Novelty: As far as I know, this is the first paper to propose using zig-zag PH to track the evolution of internal representations of LLMs and NNs in general.

Relevance: The paper tackles the very relevant problem of understanding how LLMs work.

Weaknesses:

Presentation: The authors could provide more details on the zig-zag algorithm in the Appendix. For instance, how does it decide which simplex dies when two simplices get merged in the subsequent layer? Does it matter?

In addition, the paper introduces a variant of the PI vectorization scheme. However, there is little discussion about the variant. In particular, the specific form of Eq. (4) is not properly motivated. In addition, why is "smoothness as a function of layers" important for the application at hand?

Results on layer pruning. Overall, the results regarding layer pruning are not impressive. Indeed, since the competitive methods seem simpler (angular distance and bi-score), I am not sure if one would prefer this approach.

其他意见或建议

Minor issues:

Line 117: the choice for (Gromov et al, 2024) and (Men at al, 2024) is not motivated.
Based on Fig. 1, the range of $b,d$ should be {0, \dots, 2(N - 1)}.
Is $l_i=i$ in all cases? If so, why use $l_i$ ?

作者回复

2025-03-31

We thank the reviewer for their insightful feedback. They recognize the novelty of our approach to analyzing LLMs and its importance in enhancing understanding of these models. They also acknowledge a proper review of existing literature.

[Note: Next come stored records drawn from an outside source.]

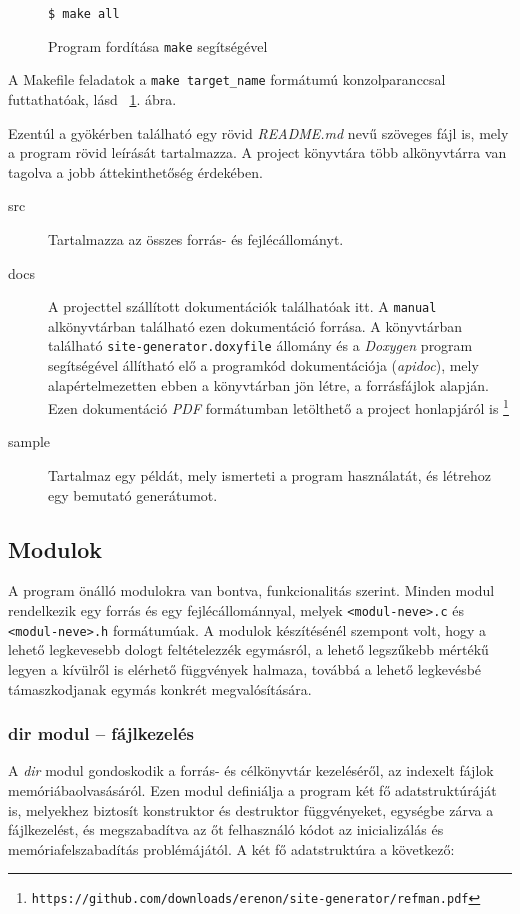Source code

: \documentclass[a4paper,10pt]{article}
\begin{document}
\begin{figure}[h!]
		\begin{lstlisting}
$ make all
		\end{lstlisting}
		\caption{Program fordítása \texttt{make} segítségével}
		\label{fig:makeexample}
\end{figure}

A Makefile feladatok a \texttt{make target\_name} formátumú konzolparanccsal futtathatóak, lásd ~\ref{fig:makeexample}. ábra.

Ezentúl a gyökérben található egy rövid \emph{README.md} nevű szöveges fájl is, mely a program rövid leírását tartalmazza. A project könyvtára több alkönyvtárra van tagolva a jobb áttekinthetőség érdekében.

\begin{description}
	\item[src] Tartalmazza az összes forrás- és fejlécállományt.
	\item[docs] A projecttel szállított dokumentációk találhatóak itt. A \texttt{manual} alkönyvtárban található ezen dokumentáció forrása. A könyvtárban található \texttt{site-generator.doxyfile} állomány és a \emph{Doxygen} program segítségével állítható elő a programkód dokumentációja (\emph{apidoc}), mely alapértelmezetten ebben a könyvtárban jön létre, a forrásfájlok alapján. Ezen dokumentáció \emph{PDF} formátumban letölthető a project honlapjáról is \footnote{\texttt{https://github.com/downloads/erenon/site-generator/refman.pdf}}
	\item[sample] Tartalmaz egy példát, mely ismerteti a program használatát, és létrehoz egy bemutató generátumot.
\end{description}

\subsection{Modulok}
A program önálló modulokra van bontva, funkcionalitás szerint. Minden modul rendelkezik egy forrás és egy fejlécállománnyal, melyek \texttt{<modul-neve>.c} és \texttt{<modul-neve>.h} formátumúak. A modulok készítésénél szempont volt, hogy a lehető legkevesebb dologt feltételezzék egymásról, a lehető legszűkebb mértékű legyen a kívülről is elérhető függvények halmaza, továbbá a lehető legkevésbé támaszkodjanak egymás konkrét megvalósítására.
\subsubsection{dir modul -- fájlkezelés}
A \emph{dir} modul gondoskodik a forrás- és célkönyvtár kezeléséről, az indexelt fájlok memóriábaolvasásáról. Ezen modul definiálja a program két fő adatstruktúráját is, melyekhez biztosít konstruktor és destruktor függvényeket, egységbe zárva a fájlkezelést, és megszabadítva az őt felhasználó kódot az inicializálás és memóriafelszabadítás problémájától.
A két fő adatstruktúra a következő:
\end{document}
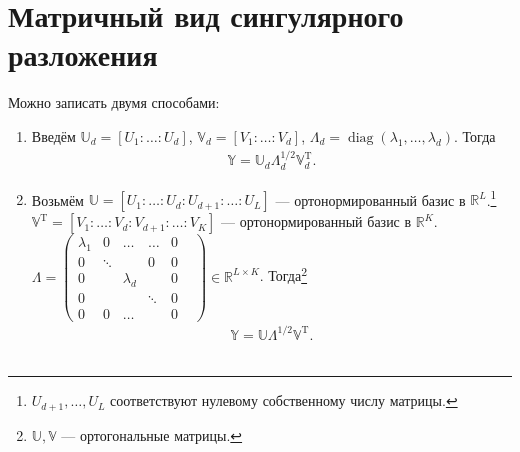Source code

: \documentclass[specialist, 12pt,
subf, %
href, colorlinks=true,
substylefile = spbu.rtx,
]{disser}
\DeclareMathOperator{\diag}{diag}
\begin{document}
\section{Матричный вид сингулярного разложения}
Можно записать двумя способами:
\begin{enumerate}
	\item Введём $\mathbb{U}_d = [U_1: \ldots: U_d]$, $\mathbb{V}_d = [V_1: \ldots: V_d]$, $\Lambda_d = \diag(\lambda_1, \ldots, \lambda_d)$. Тогда
	\begin{gather*}
	\mathbb{Y} = \mathbb{U}_d\Lambda_d^{1/2}\mathbb{V}_d^{\mathrm{T}}.
	\end{gather*}
	\item Возьмём $\mathbb{U} = [U_1: \ldots: U_d: U_{d+1}: \ldots: U_L]$ --- ортонормированный базис в $\mathbb{R}^L$.\footnote{$U_{d+1}, \ldots, U_L$ соответствуют нулевому собственному числу матрицы.}\\
	$\mathbb{V}^\mathrm{T} = [V_1: \ldots: V_d: V_{d+1}: \ldots: V_K]$ --- ортонормированный базис в $\mathbb{R}^K$.\\
	$\Lambda = \begin{pmatrix}
	\lambda_1 & 0 & \ldots & \ldots & 0\\
	0 & \ddots & & 0 & 0\\
	0 & & \lambda_d & & 0&\\
	0 & & & \ddots & 0\\
	0 & 0 & \ldots & & 0 &
	\end{pmatrix} \in \mathbb{R}^{L \times K}$. Тогда\footnote{$\mathbb{U}, \mathbb{V}$ --- ортогональные матрицы.}
	\begin{gather*}
	\mathbb{Y} = \mathbb{U} \Lambda^{1/2} \mathbb{V}^{\mathrm{T}}.
	\end{gather*}
	~\\
\end{enumerate}

\end{document}
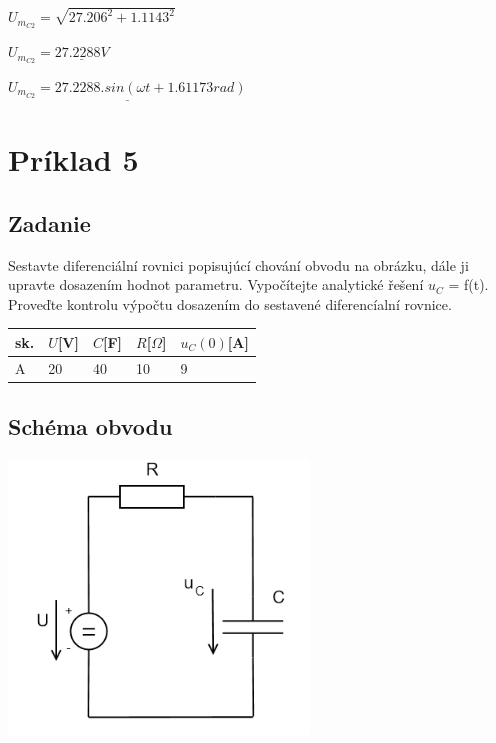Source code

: \documentclass[10pt,a4paper]{article}
\begin{document}
$U_{m_{C2}} = \sqrt{27.206^{2}+1.1143^{2}}$

\vspace*{0.1cm}

$U_{m_{C2}} = \underline{27.2288 V}$

\vspace*{0.5cm}

$\underline{U_{m_{C2}}=27.2288.sin(\omega t+1.61173 rad)}$



 


\newpage
 \section {Príklad 5}
 
 \subsection*{Zadanie}
 
 Sestavte diferenciální rovnici popisujúcí chování obvodu na obrázku, dále ji upravte dosazením hodnot parametru. Vypočítejte analytické řešení $u_{C}$ = f(t). Proveďte kontrolu výpočtu dosazením do sestavené diferencíalní rovnice.
\begin{center}
    \begin{tabular}{ | l | l | l | l | l |}
    	\hline
    	sk.& $U$[V] &  $C$[F] & $R$[$\Omega$] & $u_{C}(0)$[A]\\ \hline
    	A  & 20 &  40 & 10 & 9\\ \hline
    \end{tabular}
\end{center}



\vspace*{1.5cm}   \subsection*{Schéma obvodu}
\includegraphics[clip, width=8cm]{5.png}
\end{document}

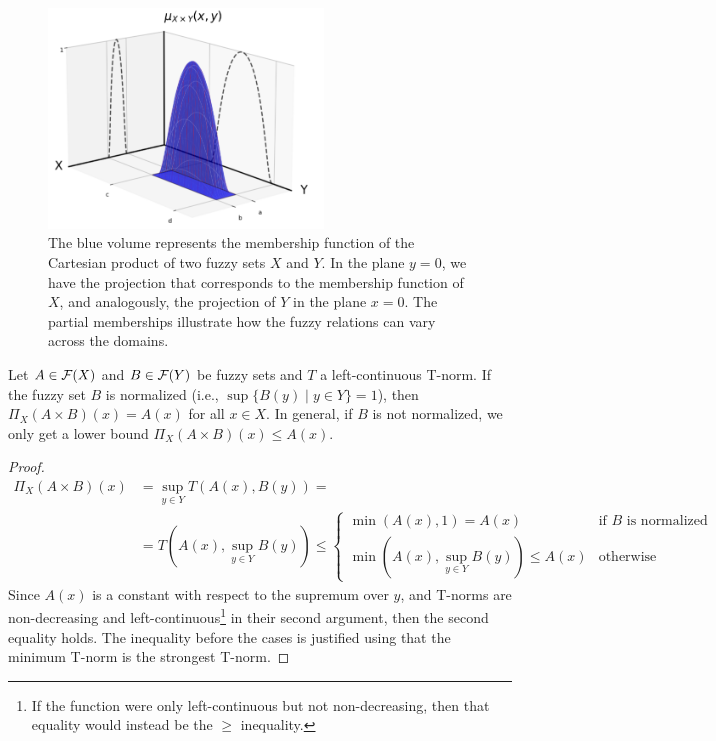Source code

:   \begin{figure}[ht]
      \centering
      \includegraphics[width=0.65\textwidth]{ch1/figures/fuzzy_cart_prod.png}
      \caption{The blue volume represents the membership function of the Cartesian product of two fuzzy sets $X$ and $Y$. In the plane $y=0$, we have the projection that corresponds to the membership function of $X$, and analogously, the projection of $Y$ in the plane $x=0$. The partial memberships illustrate how the fuzzy relations can vary across the domains.}
      \label{fig:fuzzy_cart_prod}
  \end{figure}



\begin{proposition}
  Let $A \in \mathcal{F}(X)$ and $B \in \mathcal{F}(Y)$ be fuzzy sets and $T$ a left-continuous T-norm. If the fuzzy set $B$ is normalized (i.e., $\sup\{B(y) \mid y \in Y\}  = 1$), then $\Pi_X(A \times B)(x) = A(x)$ for all $x \in X$. 
  In general, if $B$ is not normalized, we only get a lower bound $\Pi_X(A \times B)(x) \le A(x)$.
  \end{proposition}
  
  \begin{proof}
  \begin{equation*}
    \begin{split}
      \Pi_X(A \times B)(x) &= \sup_{y \in Y} T(A(x), B(y))= \\
      &= T(A(x), \sup_{y \in Y} B(y)) \leq
      \begin{cases}
        \min(A(x), 1) = A(x) & \text{if } B \text{ is normalized}\\
        \min(A(x), \sup_{y \in Y} B(y)) \leq A(x) & \text{otherwise}
      \end{cases}
    \end{split}
  \end{equation*}
  Since $A(x)$ is a constant with respect to the supremum over $y$, and T-norms are non-decreasing and left-continuous\footnote{If the function were only left-continuous but not non-decreasing, then that equality would instead be the $\geq$ inequality.} in their second argument, then the second equality holds. The inequality before the cases is justified using that the minimum T-norm is the strongest T-norm.
  \end{proof}
  
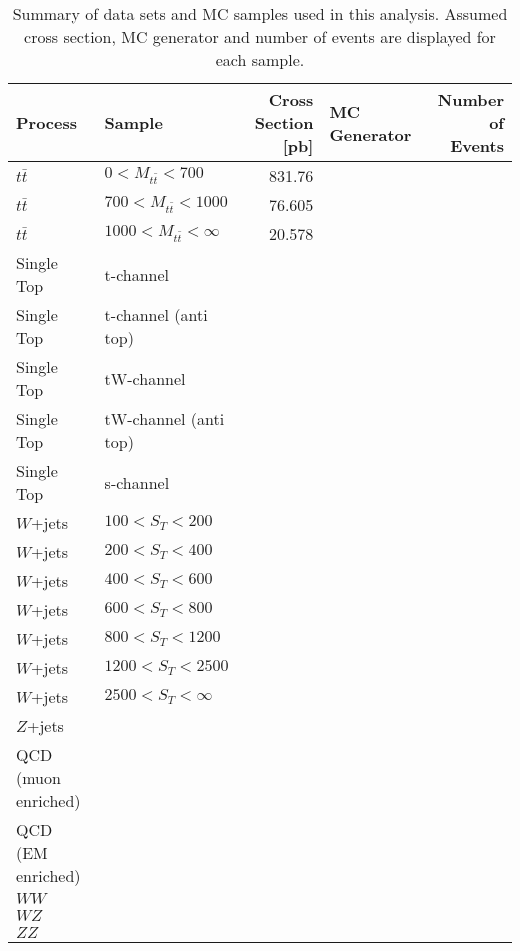 	\begin{landscape}
	\begin{table}
	\centering
	 \begin{tabular}{|l|l|r|l|r|}
	 	\hline
	 	Process & Sample & Cross Section [pb] & MC Generator & Number of Events \\
	 	\hline
	 	$t\bar{t}$ & $0 < M_{t\bar{t}} < 700$ & 831.76 & & \\
	 	$t\bar{t}$ & $700 < M_{t\bar{t}} < 1000$ & 76.605 & & \\
	 	$t\bar{t}$ & $1000 < M_{t\bar{t}} < \infty$ & 20.578 & & \\
	 	\hline
		Single Top &t-channel  & & & \\
		Single Top & t-channel (anti top) & & & \\
		Single Top & tW-channel & & & \\
		Single Top & tW-channel (anti top) & & & \\
		Single Top & s-channel & & & \\
		$W$+jets & $100 < S_T < 200$ & & & \\
	 	$W$+jets & $200 < S_T < 400$ & & & \\
	 	$W$+jets & $400 < S_T < 600$ & & & \\
	 	$W$+jets & $600 < S_T < 800$ & & & \\
	 	$W$+jets & $800 < S_T < 1200$ & & & \\
	 	$W$+jets & $1200 < S_T < 2500$ & & & \\
	 	$W$+jets & $2500 < S_T < \infty$ & & & \\
	 	$Z$+jets & & & & \\
	 	QCD (muon enriched) & & & & \\
	 	QCD (EM enriched) & & & & \\
	 	$WW$& & & & \\
	 	$WZ$& & & & \\
	 	$ZZ$& & & & \\
	 	 \hline
	 \end{tabular}
	\caption{Summary of data sets and MC samples used in this analysis. Assumed cross section, MC generator and number of events are displayed for each sample.}
	\label{MC_Tab}	
	\end{table}
	\end{landscape}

As for feedback on points to improve, we reply element-wise below:

the shape of the plots in Figure 3 changes significantly with alpha

The variability in alpha is a feature of the method since it allows to explore different regimes (i.e. short-lived vs long-lived features). This is explained in the paragraphs where phases are described. As a side note, we show that this behavior is consistent across models in App. D.

the paper only reports Birth's relative frequency plots for variations of Llama (do not consider other LLMs). [...] Also, in Appendix D1, I expected to see the same plots for different datasets and models.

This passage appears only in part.